In few places is this more apparent than in the field of so-called “trends”.
The theory behind trends is that outcomes in horse racing tend to be repeated across time. There is something in this, but there is also a clear danger of simplifying a complex problem primarily for convenience.
Trends tend to look at individual races, and of what it has taken to win, or run well in, that race previously. Actually, it would be a lot better if they did seek to establish more often what it took to “run well” in a race: more usually, they obsess with winners.
The flaw in this should be obvious to the more astute reader. Winners are just one extreme of a wide spectrum of performance, from winning like a champion to losing like a bum. By turning performance into a binary “did it win, or did it not?”, a huge amount of important information will be lost.
This is exacerbated by the fact that, if you are looking at one race, over a period of time, there can only ever be one winner each year, and your sample size will be puny unless you extend the search back many years (which will likely make it no longer relevant).
One solution is to use measures which are more nuanced than “winners only”. The more sophisticated the measure, the smaller (and therefore the more current) the sample can be while it remains possible to draw reasonable conclusions.
If not “winners only”, then how about placed horses? How about winners and placed horses being compared to how many winners and placed horses could be expected by chance (known as “impact values”)?
How about lengths beaten, or Timeform rating run to, or the proportion of rivals beaten? All of these have validity (and all of them have drawbacks or complications!), and are an improvement on the binary world of “win or not?”
One consequence of an increasingly nuanced way of looking at the information available is that effects which seemed to exist when looked at crudely (such as through wins only) often lessen or disappear. The corollary to that is that if an effect persists it is far more likely to have substance.
It is worth looking at an example in detail: age-related data and the Old Borough Handicap, due to be run at Haydock on 5 September. All runnings of the race from 2005 to 2014 were considered, with the 2008 contest not taking place.

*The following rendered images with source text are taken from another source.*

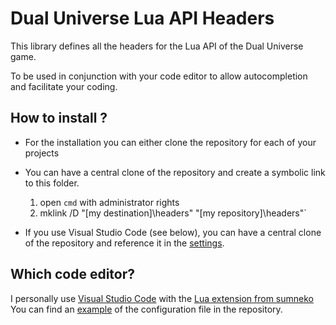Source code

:# Dual Universe Lua API Headers

This library defines all the headers for the Lua API of the Dual Universe game.

To be used in conjunction with your code editor to allow autocompletion and facilitate your coding.

 
## How to install ?

* For the installation you can either clone the repository for each of your projects 

* You can have a central clone of the repository and create a symbolic link to this folder.
	1) open `cmd` with administrator rights
	2) mklink /D "[my destination]\headers" "[my repository]\headers"`

* If you use Visual Studio Code (see below), you can have a central clone of the repository and reference it in the [settings](https://github.com/leniver/du-lua-headers/blob/master/.vscode/settings.json).

## Which code editor?
I personally use [Visual Studio Code](https://code.visualstudio.com/) with the [Lua extension from sumneko](https://github.com/sumneko/lua-language-server)
You can find an [example](https://github.com/leniver/du-lua-headers/blob/master/.vscode/settings.json) of the configuration file in the repository.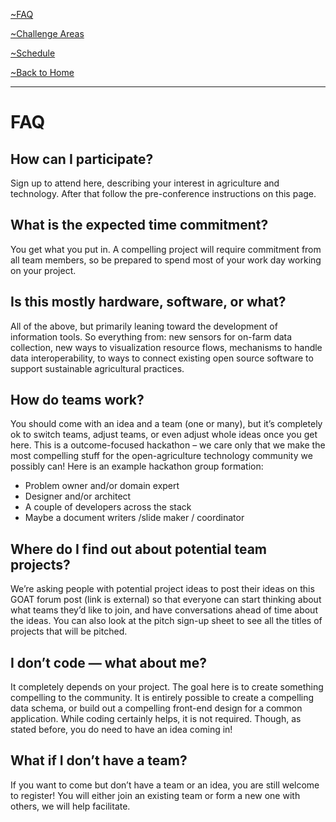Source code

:[~FAQ](/faq.md)

[~Challenge Areas](/challenge-areas.md)

[~Schedule](/schedule)

[~Back to Home](/)

********************************************
# FAQ

## How can I participate?

Sign up to attend here, describing your interest in agriculture and technology. After that follow the pre-conference instructions on this page.

## What is the expected time commitment?

You get what you put in. A compelling project will require commitment from all team members, so be prepared to spend most of your work day working on your project.

## Is this mostly hardware, software, or what?

All of the above, but primarily leaning toward the development of information tools. So everything from: new sensors for on-farm data collection, new ways to visualization resource flows, mechanisms to handle data interoperability, to ways to connect existing open source software to support sustainable agricultural practices.


## How do teams work?

You should come with an idea and a team (one or many), but it’s completely ok to switch teams, adjust teams, or even adjust whole ideas once you get here. This is a outcome-focused hackathon – we care only that we make the most compelling stuff for the open-agriculture technology community we possibly can! Here is an example hackathon group formation:

- Problem owner and/or domain expert
- Designer and/or architect
- A couple of developers across the stack
- Maybe a document writers /slide maker / coordinator


## Where do I find out about potential team projects?

We’re asking people with potential project ideas to post their ideas on this GOAT forum post (link is external) so that everyone can start thinking about what teams they’d like to join, and have conversations ahead of time about the ideas. You can also look at the pitch sign-up sheet to see all the titles of projects that will be pitched.

## I don’t code — what about me?

It completely depends on your project. The goal here is to create something compelling to the community. It is entirely possible to create a compelling data schema, or build out a compelling front-end design for a common application. While coding certainly helps, it is not required. Though, as stated before, you do need to have an idea coming in!

## What if I don’t have a team?

If you want to come but don’t have a team or an idea, you are still welcome to register! You will either join an existing team or form a new one with others, we will help facilitate.
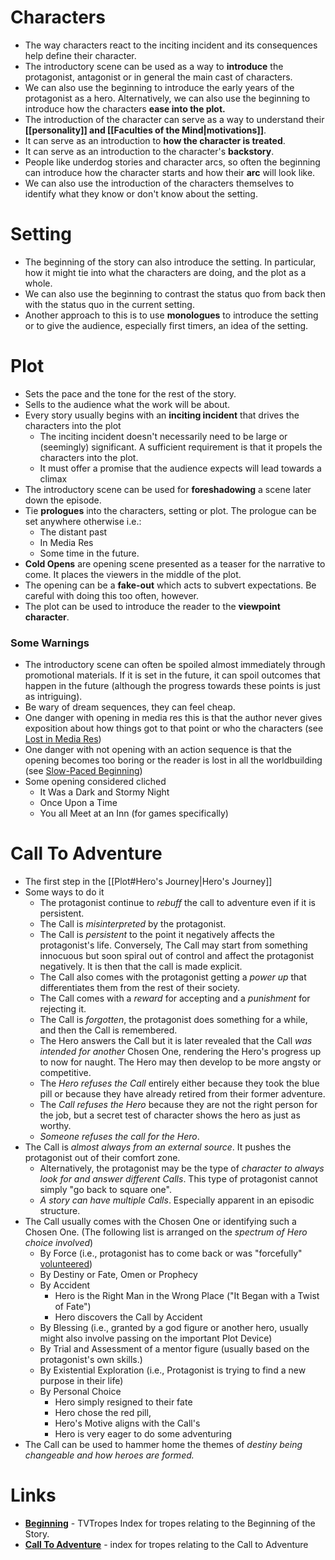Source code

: # Characters
* The way characters react to the inciting incident and its consequences help define their character.
* The introductory scene can be used as a way to **introduce** the protagonist, antagonist or in general the main cast of characters.
* We can also use the beginning to introduce the early years of the protagonist as a hero. Alternatively, we can also use the beginning to introduce how the characters **ease into the plot.**
* The introduction of the character can serve as a way to understand their **[[personality]] and [[Faculties of the Mind|motivations]]**. 
* It can serve as an introduction to **how the character is treated**.
* It can serve as an introduction to the character's **backstory**. 
* People like underdog stories and character arcs, so often the beginning can introduce how the character starts and how their **arc** will look like.
* We can also use the introduction of the characters themselves to identify what they know or don't know about the setting.
# Setting
* The beginning of the story can also introduce the setting. In particular, how it might tie into what the characters are doing, and the plot as a whole.
* We can also use the beginning to contrast the status quo from back then with the status quo in the current setting.
* Another approach to this is to use **monologues** to introduce the setting or to give the audience, especially first timers, an idea of the setting.
# Plot
* Sets the pace and the tone for the rest of the story. 
* Sells to the audience what the work will be about.
* Every story usually begins with an **inciting incident** that drives the characters into the plot
	* The inciting incident doesn't necessarily need to be large or (seemingly) significant. A sufficient requirement is that it propels the characters into the plot.
	* It must offer a promise that the audience expects will lead towards a climax
* The introductory scene can be used for **foreshadowing** a scene later down the episode.
* Tie **prologues** into the characters, setting or plot. The prologue can be set anywhere otherwise i.e.:
	* The distant past 
	* In Media Res
	* Some time in the future.
* **Cold Opens** are opening scene presented as a teaser for the narrative to come. It places the viewers in the middle of the plot.
* The opening can be a **fake-out** which acts to subvert expectations. Be careful with doing this too often, however.
* The plot can be used to introduce the reader to the **viewpoint character**. 
### Some Warnings
* The introductory scene can often be spoiled almost immediately through promotional materials. If it is set in the future, it can spoil outcomes that happen in the future (although the progress towards these points is just as intriguing).
* Be wary of dream sequences, they can feel cheap. 
* One danger with opening in media res this is that the author never gives exposition about how things got to that point or who the characters (see[ Lost in Media Res](https://tvtropes.org/pmwiki/pmwiki.php/Main/LostInMediasRes))
* One danger with not opening with an action sequence is that the opening becomes too boring or the reader is lost in all the worldbuilding (see [Slow-Paced Beginning](https://tvtropes.org/pmwiki/pmwiki.php/Main/SlowPacedBeginning))
* Some opening considered cliched
	* It Was a Dark and Stormy Night
	* Once Upon a Time
	* You all Meet at an Inn (for games specifically)
# Call To Adventure
* The first step in the [[Plot#Hero's Journey|Hero's Journey]] 
* Some ways to do it
	* The protagonist continue to *rebuff* the call to adventure even if it is persistent.
	* The Call is *misinterpreted* by the protagonist.
	* The Call is *persistent* to the point it negatively affects the protagonist's life. Conversely, The Call may start from something innocuous but soon spiral out of control and affect the protagonist negatively. It is then that the call is made explicit.
	* The Call also comes with the protagonist getting a *power up* that differentiates them from the rest of their society.
	* The Call comes with a *reward* for accepting and a *punishment* for rejecting it. 
	* The Call is *forgotten*, the protagonist does something for a while, and then the Call is remembered.
	* The Hero answers the Call but it is later revealed that the Call *was intended for another* Chosen One, rendering the Hero's progress up to now for naught. The Hero may then develop to be more angsty or competitive.
	* The *Hero refuses the Call* entirely either because they took the blue pill or because they have already retired from their former adventure.
	* The *Call refuses the Hero* because they are not the right person for the job, but a secret test of character shows the hero as just as worthy.
	* *Someone refuses the call for the Hero*.
* The Call is *almost always from an external source*. It pushes the protagonist out of their comfort zone.
	* Alternatively, the protagonist may be the type of *character to always look for and answer different Calls*. This type of protagonist cannot simply "go back to square one".
	* *A story can have multiple Calls*. Especially apparent in an episodic structure. 
* The Call usually comes with the Chosen One or identifying such a Chosen One. (The following list is arranged on the *spectrum of Hero choice involved*)
	* By Force (i.e., protagonist has to come back or was "forcefully" [volunteered](https://tvtropes.org/pmwiki/pmwiki.php/Main/GotVolunteered))
	* By Destiny or Fate, Omen or Prophecy
	* By Accident 
		* Hero is the Right Man in the Wrong Place ("It Began with a Twist of Fate")
		* Hero discovers the Call by Accident
	* By Blessing (i.e., granted by a god figure or another hero, usually might also involve passing on the important Plot Device)
	* By Trial and Assessment of a mentor figure (usually based on the protagonist's own skills.)
	* By Existential Exploration (i.e., Protagonist is trying to find a new purpose in their life)
	* By Personal Choice 
		* Hero simply resigned to their fate
		* Hero chose the red pill, 
		* Hero's Motive aligns with the Call's
		* Hero is very eager to do some adventuring 
* The Call can be used to hammer home the themes of *destiny being changeable and how heroes are formed.*

# Links
* **[Beginning](https://tvtropes.org/pmwiki/pmwiki.php/Main/BeginningTropes)**  - TVTropes Index for tropes relating to the Beginning of the Story.
* **[Call To Adventure](https://tvtropes.org/pmwiki/pmwiki.php/Main/CallToAdventure)** - index for tropes relating to the Call to Adventure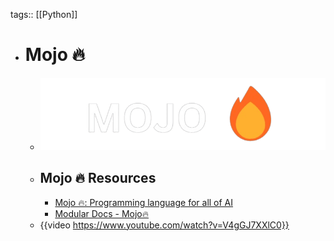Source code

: tags:: [[Python]]

- # Mojo 🔥
	- ![mojo.png](../assets/mojo_1704171846847_0.png)
	- ## Mojo 🔥 Resources
		- [Mojo 🔥: Programming language for all of AI](https://www.modular.com/max/mojo)
		- [Modular Docs - Mojo🔥](https://docs.modular.com/mojo/)
	- {{video https://www.youtube.com/watch?v=V4gGJ7XXlC0}}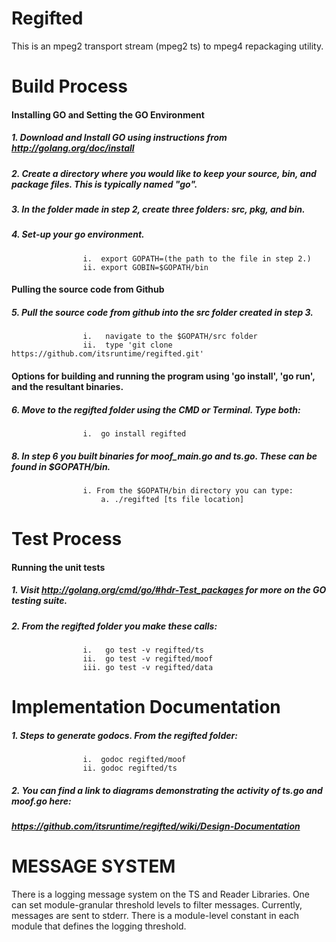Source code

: Regifted
========

This is an mpeg2 transport stream (mpeg2 ts) to mpeg4 repackaging utility.

Build Process
=============

#### Installing GO and Setting the GO Environment
##### 1. Download and Install GO using instructions from http://golang.org/doc/install
##### 2. Create a directory where you would like to keep your source, bin, and package files. This is typically named "go".
##### 3. In the folder made in step 2, create three folders: src, pkg, and bin.
##### 4. Set-up your go environment.
 					i.  export GOPATH=(the path to the file in step 2.)
 					ii. export GOBIN=$GOPATH/bin

#### Pulling the source code from Github
##### 5. Pull the source code from github into the src folder created in step 3.
					i.   navigate to the $GOPATH/src folder
					ii.  type 'git clone https://github.com/itsruntime/regifted.git'

#### Options for building and running the program using 'go install', 'go run', and the resultant binaries.
##### 6.  Move to the regifted folder using the CMD or Terminal. Type both:
					i.  go install regifted
##### 8. In step 6 you built binaries for moof_main.go and ts.go. These can be found in $GOPATH/bin.
					i. From the $GOPATH/bin directory you can type:
						a. ./regifted [ts file location]

Test Process
============
#### Running the unit tests
##### 1. Visit http://golang.org/cmd/go/#hdr-Test_packages for more on the GO testing suite.
##### 2. From the regifted folder you make these calls:
					i.   go test -v regifted/ts
					ii.  go test -v regifted/moof
					iii. go test -v regifted/data


Implementation Documentation
============================
##### 1. Steps to generate godocs. From the regifted folder:
					i.  godoc regifted/moof
					ii. godoc regifted/ts
##### 2. You can find a link to diagrams demonstrating the activity of ts.go and moof.go here:
##### https://github.com/itsruntime/regifted/wiki/Design-Documentation

MESSAGE SYSTEM
==============
There is a logging message system on the TS and Reader Libraries. One can set
module-granular threshold levels to filter messages. Currently, messages are
sent to stderr.  There is a module-level constant in each module that defines
the logging threshold. 
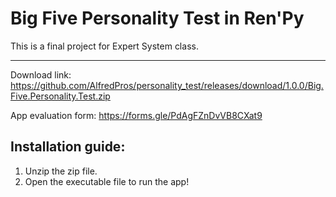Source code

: # Big Five Personality Test in Ren'Py
This is a final project for Expert System class.

---

Download link: https://github.com/AlfredPros/personality_test/releases/download/1.0.0/Big.Five.Personality.Test.zip

App evaluation form: https://forms.gle/PdAgFZnDvVB8CXat9

## Installation guide:
1. Unzip the zip file.
2. Open the executable file to run the app!

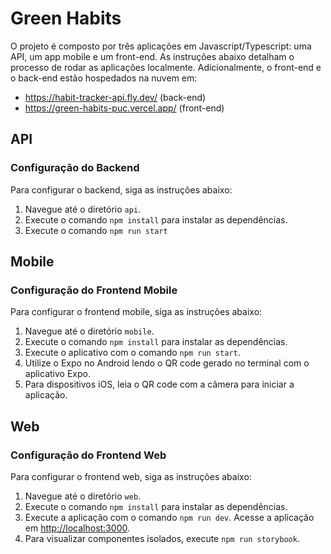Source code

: # Green Habits
O projeto é composto por três aplicações em Javascript/Typescript: uma API, um app mobile e um front-end.
As instruções abaixo detalham o processo de rodar as aplicações localmente. Adicionalmente, o front-end e o back-end estão hospedados na nuvem em:
- https://habit-tracker-api.fly.dev/ (back-end)
- https://green-habits-puc.vercel.app/ (front-end) 

## API

### Configuração do Backend

Para configurar o backend, siga as instruções abaixo:

1. Navegue até o diretório `api`.
2. Execute o comando `npm install` para instalar as dependências.
3. Execute o comando `npm run start`

## Mobile

### Configuração do Frontend Mobile

Para configurar o frontend mobile, siga as instruções abaixo:

1. Navegue até o diretório `mobile`.
2. Execute o comando `npm install` para instalar as dependências.
3. Execute o aplicativo com o comando `npm run start`.
4. Utilize o Expo no Android lendo o QR code gerado no terminal com o aplicativo Expo.
5. Para dispositivos iOS, leia o QR code com a câmera para iniciar a aplicação.

## Web

### Configuração do Frontend Web

Para configurar o frontend web, siga as instruções abaixo:

1. Navegue até o diretório `web`.
2. Execute o comando `npm install` para instalar as dependências.
3. Execute a aplicação com o comando `npm run dev`. Acesse a aplicação em [http://localhost:3000](http://localhost:3000).
4. Para visualizar componentes isolados, execute `npm run storybook`.
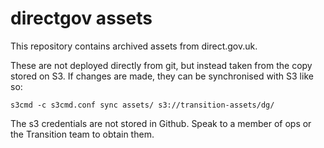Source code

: directgov assets
================

This repository contains archived assets from direct.gov.uk. 

These are not deployed directly from git, but instead taken from the copy 
stored on S3. If changes are made, they can be synchronised with S3 like so:

    s3cmd -c s3cmd.conf sync assets/ s3://transition-assets/dg/

The s3 credentials are not stored in Github. Speak to a member of
ops or the Transition team to obtain them.
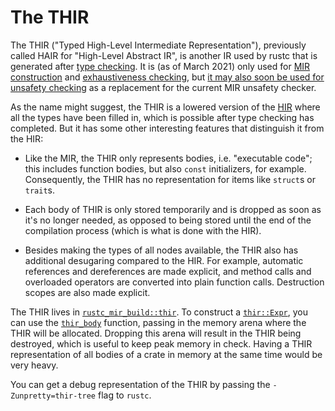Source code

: # The THIR

<!-- toc -->

The THIR ("Typed High-Level Intermediate Representation"), previously called HAIR for
"High-Level Abstract IR", is another IR used by rustc that is generated after
[type checking]. It is (as of <!-- date: 2021-03 --> March 2021) only used for
[MIR construction] and [exhaustiveness checking], but
[it may also soon be used for unsafety checking][thir-unsafeck] as a replacement
for the current MIR unsafety checker.

[type checking]: ./type-checking.md
[MIR construction]: ./mir/construction.md
[exhaustiveness checking]: ./pat-exhaustive-checking.md
[thir-unsafeck]: https://github.com/rust-lang/compiler-team/issues/402

As the name might suggest, the THIR is a lowered version of the [HIR] where all
the types have been filled in, which is possible after type checking has completed.
But it has some other interesting features that distinguish it from the HIR:

- Like the MIR, the THIR only represents bodies, i.e. "executable code"; this includes
  function bodies, but also `const` initializers, for example. Consequently, the THIR
  has no representation for items like `struct`s or `trait`s.

- Each body of THIR is only stored temporarily and is dropped as soon as it's no longer
  needed, as opposed to being stored until the end of the compilation process (which
  is what is done with the HIR).

- Besides making the types of all nodes available, the THIR also has additional
  desugaring compared to the HIR. For example, automatic references and dereferences
  are made explicit, and method calls and overloaded operators are converted into
  plain function calls. Destruction scopes are also made explicit.

[HIR]: ./hir.md

The THIR lives in [`rustc_mir_build::thir`][thir-docs]. To construct a [`thir::Expr`],
you can use the [`thir_body`] function, passing in the memory arena where the THIR
will be allocated. Dropping this arena will result in the THIR being destroyed,
which is useful to keep peak memory in check. Having a THIR representation of
all bodies of a crate in memory at the same time would be very heavy.

You can get a debug representation of the THIR by passing the `-Zunpretty=thir-tree` flag
to `rustc`.

[thir-docs]: https://doc.rust-lang.org/nightly/nightly-rustc/rustc_mir_build/thir/index.html
[`thir::Expr`]: https://doc.rust-lang.org/nightly/nightly-rustc/rustc_middle/thir/struct.Expr.html
[`thir_body`]: https://doc.rust-lang.org/nightly/nightly-rustc/rustc_middle/ty/context/struct.TyCtxt.html#method.thir_body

Age Related Data in the Old Borough Handicap
In the first instance, we can simply consider the number of wins achieved by each age-group (Row 1). There seems to be no effect: each of the age-groups has won three races. Believe it or not, some people – including those who really should know better – look no further than this.
If nothing else, we should really consider opportunity, starting with the number of horses to have run from each age-group (Row 2). In terms of complexity and an evolution in analysis, this simple step is akin to life emerging from the primordial swamp. It can be seen that three-year-olds had far fewer opportunities to gain their three wins than the other age-groups.
But we can do better. Achievement compared to opportunity can be expressed as a strike-rate (Row 3): that is, the % of horses from that age-group which won. Things are looking better still for three-year-olds, but what if that age-group had only ever contested small-field runnings of the race?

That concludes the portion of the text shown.